When the Patriots first expressed interest in the 31-year-old Newton, he said that one of his first thoughts was how he would mesh with coach Bill Belichick.
So far, so good.
"I'll just say there is a perception, but at the end of the day, it's still football," Newton said. "I've loved it ever since I've been here. I've been here going on a week now. You hear rumors about certain things, but once you finally get settled in on things like that, none of that really matters. It's just all about finding your way to prove your worth on a team. ...
"One thing that Coach Belichick does do a great job [with] is setting the tone early. You're going to know certain things and how it's done -- sooner rather than later."
Belichick isn't naming Newton his starting quarterback, which is standard operating procedure for the coach.
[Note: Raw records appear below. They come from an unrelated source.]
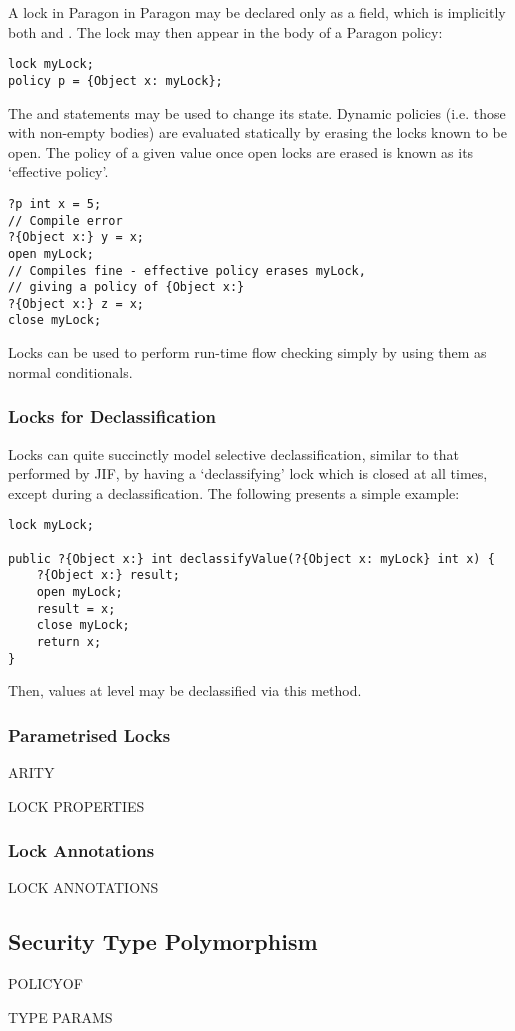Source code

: A lock in Paragon in Paragon may be declared only as a field, which is implicitly both  and . The lock may then appear in the body of a Paragon policy:

\begin{verbatim}
lock myLock;
policy p = {Object x: myLock};
\end{verbatim}

The  and  statements may be used to change its state. Dynamic policies (i.e. those with non-empty bodies) are evaluated statically by erasing the locks known to be open. The policy of a given value once open locks are erased is known as its `effective policy'.

\begin{verbatim}
?p int x = 5;
// Compile error
?{Object x:} y = x;
open myLock;
// Compiles fine - effective policy erases myLock,
// giving a policy of {Object x:}
?{Object x:} z = x;
close myLock;
\end{verbatim}

Locks can be used to perform run-time flow checking simply by using them as normal conditionals.

\subsubsection{Locks for Declassification}

Locks can quite succinctly model selective declassification, similar to that performed by JIF, by having a `declassifying' lock which is closed at all times, except during a declassification. The following presents a simple example:

\begin{verbatim}
lock myLock;

public ?{Object x:} int declassifyValue(?{Object x: myLock} int x) {
	?{Object x:} result;
	open myLock;
	result = x;
	close myLock;
	return x;
}
\end{verbatim}

Then, values at level  may be declassified via this method.

\subsubsection{Parametrised Locks}

ARITY

LOCK PROPERTIES

\subsubsection{Lock Annotations}

LOCK ANNOTATIONS

\subsection{Security Type Polymorphism} \label{para_generics}

POLICYOF

TYPE PARAMS

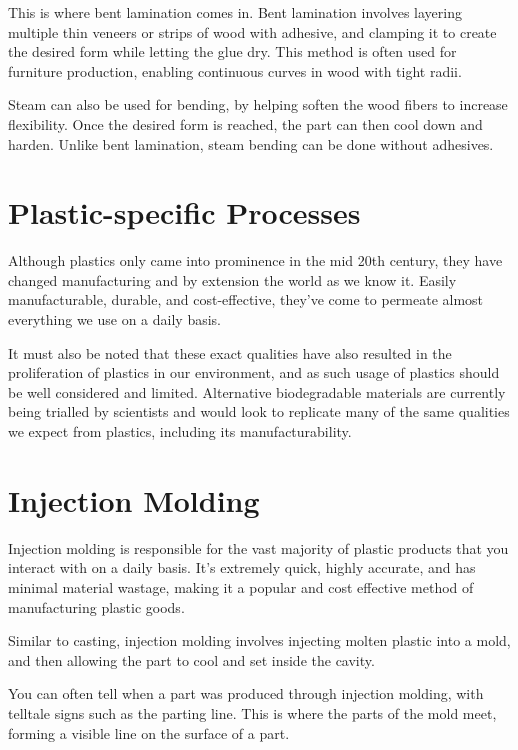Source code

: This is where bent lamination comes in. Bent lamination involves layering multiple thin veneers or strips of wood with adhesive, and clamping it to create the desired form while letting the glue dry. This method is often used for furniture production, enabling continuous curves in wood with tight radii.


Steam can also be used for bending, by helping soften the wood fibers to increase flexibility. Once the desired form is reached, the part can then cool down and harden. Unlike bent lamination, steam bending can be done without adhesives.

\section{Plastic-specific Processes}

Although plastics only came into prominence in the mid 20th century, they have changed manufacturing and by extension the world as we know it. Easily manufacturable, durable, and cost-effective, they’ve come to permeate almost everything we use on a daily basis.

It must also be noted that these exact qualities have also resulted in the proliferation of plastics in our environment, and as such usage of plastics should be well considered and limited. Alternative biodegradable materials are currently being trialled by scientists and would look to replicate many of the same qualities we expect from plastics, including its manufacturability.

\section{Injection Molding}

Injection molding is responsible for the vast majority of plastic products that you interact with on a daily basis. It’s extremely quick, highly accurate, and has minimal material wastage, making it a popular and cost effective method of manufacturing plastic goods.

Similar to casting, injection molding involves injecting molten plastic into a mold, and then allowing the part to cool and set inside the cavity. 

You can often tell when a part was produced through injection molding, with telltale signs such as the parting line. This is where the parts of the mold meet, forming a visible line on the surface of a part.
Belichick instead said it's up to the players to determine who wins the job, with 2019 fourth-round pick Jarrett Stidham and veteran Brian Hoyer as the top challengers.
Newton, after dealing with foot and shoulder injuries for the past two seasons, said, "at this point, I'm full go."
As for the idea that he has something to prove, Newton doesn't see it that way.
"I don't have to prove nothing, especially not to nobody. I have to prove to myself. That's a daily challenge," he said. "I don't think nobody's expectations will ever surpass my expectations for myself.
"I'm just looking forward to the challenge. ... My job is to come here, compete, put this team in the best situation to win. Do my part. Be as accessible to the team, and Coach Belichick, as well as Coach [Josh] McDaniels, as possible. And to just get better each and every day."
Newton also was asked whether there is additional motivation to prove his former team, the Panthers, wrong.
"At the end of the day, for me, I'm not going to dwell on the past," Newton said. "I think I'm a person that's a self-motivator. Even though the past is the past, I'm not going to keep looking back. For me, it's turn the page and move forward. I wish those guys nothing but the best, and I hope the feeling is mutual. Moving on."
Newton, who said his mentality is to "wake up mad," also addressed the challenge of trying to replace Brady.
"It's a breath of fresh air, to be honest with you. A challenge I have to accept each and every day," he said. "But no challenge is ever going to be greater than the personal challenge that I challenge myself personally. We all know what that was, and what that is, and it needs no mention. But at the same time, for me, I think I have my hands full trying to learn as much as possible in a short period of time."